Kto winny słabego występu norweskich biegaczek na 10 km? Trwa "polowanie na czarownice"

Klęska podopiecznych Egila Kristiansena w biegu na 10 kilometrów wywołała w norweskich mediach prawdziwą burzę. Dziennikarze nie przyjęli do wiadomości tłumaczenia, że karty rozdawała w Falun pogoda. Prasa nie pozostawiła suchej nitki na sztabie kadry, serwismenach i włodarzach federacji. - Szwedzka kadra ma w Falun własnego meteorologa, który na bieżąco informuje sztab o warunkach atmosferycznych.
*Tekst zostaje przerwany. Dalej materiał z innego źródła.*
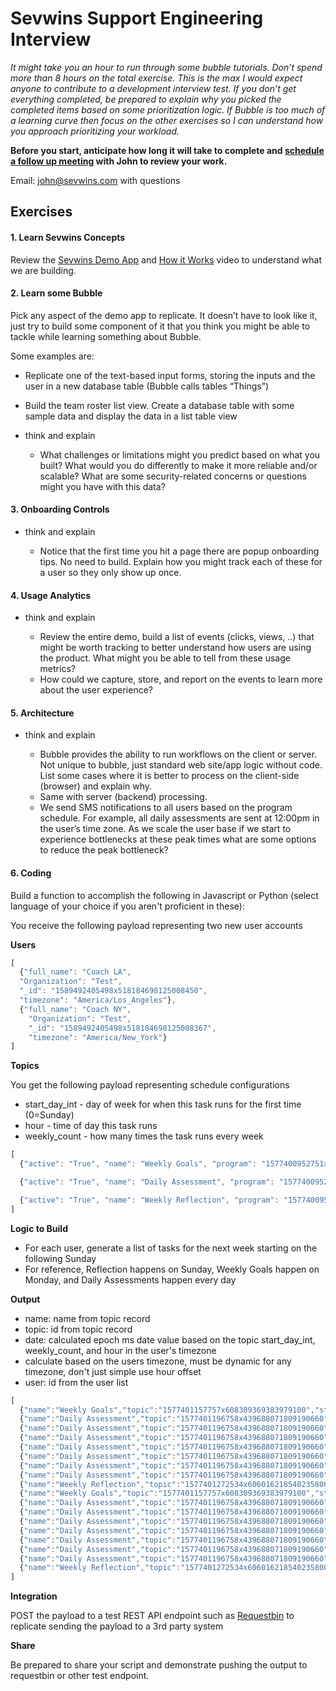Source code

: # Sevwins Support Engineering Interview

_It might take you an hour to run through some bubble tutorials. Don’t spend more than 8 hours on the total exercise. This is the max I would expect anyone to contribute to a development interview test.
If you don’t get everything completed, be prepared to explain why you picked the completed items based on some prioritization logic.
If Bubble is too much of a learning curve then focus on the other exercises so I can understand how you approach prioritizing your workload._

**Before you start, anticipate how long it will take to complete and [schedule a follow up meeting](https://calendly.com/jr-sevwins/interview) with John to review your work.**

Email: [john@sevwins.com](mailto:john@sevwins.com) with questions


## Exercises
#### 1. Learn Sevwins Concepts
Review the [Sevwins Demo App](https://demo.sevwins.com/) and [How it Works](https://www.sevwins.com/how-it-works) video to understand what we are building.

#### 2. Learn some Bubble

Pick any aspect of the demo app to replicate. It doesn’t have to look like it, just try to build some component of it that you think you might be able to tackle while learning something about Bubble.

  Some examples are:

  - Replicate one of the text-based input forms, storing the inputs and the user in a new database table (Bubble calls tables “Things”)
  - Build the team roster list view. Create a database table with some sample data and display the data in a list table view

- think and explain

  - What challenges or limitations might you predict based on what you built?
What would you do differently to make it more reliable and/or scalable?
What are some security-related concerns or questions might you have with this data?


#### 3. Onboarding Controls

- think and explain

  - Notice that the first time you hit a page there are popup onboarding tips. No need to build. Explain how you might track each of these for a user so they only show up once.

#### 4. Usage Analytics

- think and explain

  - Review the entire demo, build a list of events (clicks, views, ..) that might be worth tracking to better understand how users are using the product. What might you be able to tell from these usage metrics?
  - How could we capture, store, and report on the events to learn more about the user experience?

#### 5. Architecture

- think and explain

  - Bubble provides the ability to run workflows on the client or server. Not unique to bubble, just standard web site/app logic without code. List some cases where it is better to process on the client-side (browser) and explain why.
  - Same with server (backend) processing.
  - We send SMS notifications to all users based on the program schedule. For example, all daily assessments are sent at 12:00pm in the user’s time zone. As we scale the user base if we start to experience bottlenecks at these peak times what are some options to reduce the peak bottleneck?

#### 6. Coding
Build a function to accomplish the following in Javascript or Python (select language of your choice if you aren't proficient in these):

You receive the following payload representing two new user accounts

**Users**

```javascript
[
  {"full_name": "Coach LA",
  "Organization": "Test",
  "_id": "1589492405498x518184698125008450",
  "timezone": "America/Los_Angeles"},
  {"full_name": "Coach NY",
    "Organization": "Test",
    "_id": "1589492405498x518184698125008367",
    "timezone": "America/New_York"}
]
```

**Topics**

You get the following payload representing schedule configurations

- start_day_int - day of week for when this task runs for the first time (0=Sunday)
- hour - time of day this task runs
- weekly_count - how many times the task runs every week

```javascript
[
  {"active": "True", "name": "Weekly Goals", "program": "1577400952751x443095658217689900", "start_day": "Monday", "Created Date": "2019-12-26T22:59:17.757Z", "Created By": "1574873635764x839567162674233300", "Modified Date": "2020-07-20T17:47:51.810Z", "form": "form_goals", "start_day_int": 0, "weekly_count": 1, "hour": 8, "category": "Goals", "_id": "1577401157757x608309369383979100", "_type": "custom.sw_prgm_topic"},

  {"active": "True", "name": "Daily Assessment", "program": "1577400952751x443095658217689900", "start_day": "Monday", "Created Date": "2019-12-26T22:59:56.758Z", "Created By": "1574873635764x839567162674233300", "Modified Date": "2020-07-20T17:47:47.798Z", "form": "form_assess", "start_day_int": 0, "weekly_count": 7, "hour": 12, "category": "Assess", "_id": "1577401196758x439688071809190660", "_type": "custom.sw_prgm_topic"},

  {"active": "True", "name": "Weekly Reflection", "program": "1577400952751x443095658217689900", "start_day": "Sunday", "Created Date": "2019-12-26T23:01:12.534Z", "Created By": "1574873635764x839567162674233300", "Modified Date": "2020-07-20T17:47:43.033Z", "form": "form_reflect", "start_day_int": 6, "weekly_count": 1, "hour": 20, "category": "Reflect", "_id": "1577401272534x606016218540235800", "_type": "custom.sw_prgm_topic"}
]
```


**Logic to Build**

- For each user, generate a list of tasks for the next week starting on the following Sunday
- For reference, Reflection happens on Sunday, Weekly Goals happen on Monday, and Daily Assessments happen every day

**Output**

  - name: name from topic record
  - topic: id from topic record
  - date: calculated epoch ms date value based on the topic start_day_int, weekly_count, and hour in the user's timezone
  - calculate based on the users timezone, must be dynamic for any timezone, don't just simple use hour offset
  - user: id from the user list

```javascript
[
  {"name":"Weekly Goals","topic":"1577401157757x608309369383979100","status":"Waiting","date":1601294400000,"user":"1589492405498x518184698125008450"},
  {"name":"Daily Assessment","topic":"1577401196758x439688071809190660","status":"Waiting","date":1601308800000,"user":"1589492405498x518184698125008450"},
  {"name":"Daily Assessment","topic":"1577401196758x439688071809190660","status":"Waiting","date":1601395200000,"user":"1589492405498x518184698125008450"},
  {"name":"Daily Assessment","topic":"1577401196758x439688071809190660","status":"Waiting","date":1601481600000,"user":"1589492405498x518184698125008450"},
  {"name":"Daily Assessment","topic":"1577401196758x439688071809190660","status":"Waiting","date":1601568000000,"user":"1589492405498x518184698125008450"},
  {"name":"Daily Assessment","topic":"1577401196758x439688071809190660","status":"Waiting","date":1601654400000,"user":"1589492405498x518184698125008450"},
  {"name":"Daily Assessment","topic":"1577401196758x439688071809190660","status":"Waiting","date":1601740800000,"user":"1589492405498x518184698125008450"},
  {"name":"Daily Assessment","topic":"1577401196758x439688071809190660","status":"Waiting","date":1601827200000,"user":"1589492405498x518184698125008450"},
  {"name":"Weekly Reflection","topic":"1577401272534x606016218540235800","status":"Waiting","date":1601856000000,"user":"1589492405498x518184698125008450"},
  {"name":"Weekly Goals","topic":"1577401157757x608309369383979100","status":"Waiting","date":1601294400000,"user":"1589492405498x518184698125008367"},
  {"name":"Daily Assessment","topic":"1577401196758x439688071809190660","status":"Waiting","date":1601308800000,"user":"1589492405498x518184698125008367"},
  {"name":"Daily Assessment","topic":"1577401196758x439688071809190660","status":"Waiting","date":1601395200000,"user":"1589492405498x518184698125008367"},
  {"name":"Daily Assessment","topic":"1577401196758x439688071809190660","status":"Waiting","date":1601481600000,"user":"1589492405498x518184698125008367"},
  {"name":"Daily Assessment","topic":"1577401196758x439688071809190660","status":"Waiting","date":1601568000000,"user":"1589492405498x518184698125008367"},
  {"name":"Daily Assessment","topic":"1577401196758x439688071809190660","status":"Waiting","date":1601654400000,"user":"1589492405498x518184698125008367"},
  {"name":"Daily Assessment","topic":"1577401196758x439688071809190660","status":"Waiting","date":1601740800000,"user":"1589492405498x518184698125008367"},
  {"name":"Daily Assessment","topic":"1577401196758x439688071809190660","status":"Waiting","date":1601827200000,"user":"1589492405498x518184698125008367"},
  {"name":"Weekly Reflection","topic":"1577401272534x606016218540235800","status":"Waiting","date":1601856000000,"user":"1589492405498x518184698125008367"}
]
```

**Integration**

POST the payload to a test REST API endpoint such as [Requestbin](https://requestbin.com) to replicate sending the payload to a 3rd party system

**Share**

Be prepared to share your script and demonstrate pushing the output to requestbin or other test endpoint.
Gdyby Norwegia miała kogoś takiego, być może udałoby się uniknąć problemów ze smarami - grzmiała telewizja NRK. Dziennik "Verdens Gang" winą za porażkę Marit Bjoergen i jej koleżanek obarczył serwismenów. Dziennikarze zastanawiają się, jak to możliwe, że sztab Amerykanek, mając do dyspozycji trzy niewielkie kontenery i kilkanaście rodzajów smarów, był w stanie przygotować sprzęt lepiej od Norwegów, których autokar serwisowy wart jest niemal tyle, ile wynosi roczny budżet kadry biegaczek z USA. Same zawodniczki tonują jednak nastroje i apelują, by nie szukać winnych wśród sztabu kadry. - Wydaje mi się, że jestem trochę lepsza, niż wskazuje to moje 27. miejsce. Przez dwa dni raczej nie zgubiłam formy - skomentowała Therese Johaug. Najbliższą okazję do rehabilitacji Norweżki będą miały już w czwartek, w sztafecie 4x5 kilometrów.